Years-Long Binary Image Broadcast Using Bluetooth Low Energy Beacons

This paper describes the first 'image beacon' system that is capable of broadcasting binary images over a very long period (years, as opposed to days or weeks) using a set of cheap, low-power, memory-constrained Bluetooth Low Energy (BLE) beacon devices. We design a patch-based image encoding algorithm to produce encoded images of reasonably high quality, having sizes of as low as 16 bytes -- without any prior knowledge of the test images. We test our system with different types of images that contain hand-written alphanumeric characters, geometric shapes, and arbitrary binary images having complex shapes and curves. We empirically determine the tradeoffs between the system lifetime and the quality of broadcasted images, and determine an optimal set of parameters for our system, under user-specified constraints such as the number of available beacon devices, maximum latency, and life expectancy.

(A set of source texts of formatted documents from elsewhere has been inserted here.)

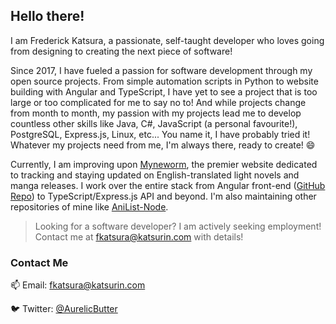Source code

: ## Hello there!

I am Frederick Katsura, a passionate, self-taught developer who loves going from designing to creating the next piece of software!

Since 2017, I have fueled a passion for software development through my open source projects. From simple automation scripts in Python to website building with Angular and TypeScript, I have yet to see a project that is too large or too complicated for me to say no to! And while projects change from month to month, my passion with my projects lead me to develop countless other skills like Java, C#, JavaScript (a personal favourite!), PostgreSQL, Express.js, Linux, etc... You name it, I have probably tried it! Whatever my projects need from me, I'm always there, ready to create! 😄

Currently, I am improving upon [Myneworm](https://myneworm.katsurin.com), the premier website dedicated to tracking and staying updated on English-translated light novels and manga releases. I work over the entire stack from Angular front-end ([GitHub Repo](https://github.com/Butterstroke/Myneworm)) to TypeScript/Express.js API and beyond. I'm also maintaining other repositories of mine like [AniList-Node](https://github.com/Butterstroke/AniList-Node).

> Looking for a software developer? I am actively seeking employment! Contact me at <a href="mailto:fkatsura@katsurin.com">fkatsura@katsurin.com</a> with details!

### Contact Me
📫 Email: <a href="mailto:fkatsura@katsurin.com">fkatsura@katsurin.com</a>

🐦 Twitter: <a href="https://twitter.com/AurelicButter">@AurelicButter</a>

We develop a smartphone application that takes an image and user-requirements as inputs, shows previews of different quality output images, writes the encoded image into a set of beacons, and reads the broadcasted image back. Our evaluation shows that a set of 2 -- 3 beacons is capable of broadcasting high-quality images (75% -- 90% structurally similar to original images) for a year-long continuous broadcasting, and both the lifetime and the image quality improve when more beacons are used.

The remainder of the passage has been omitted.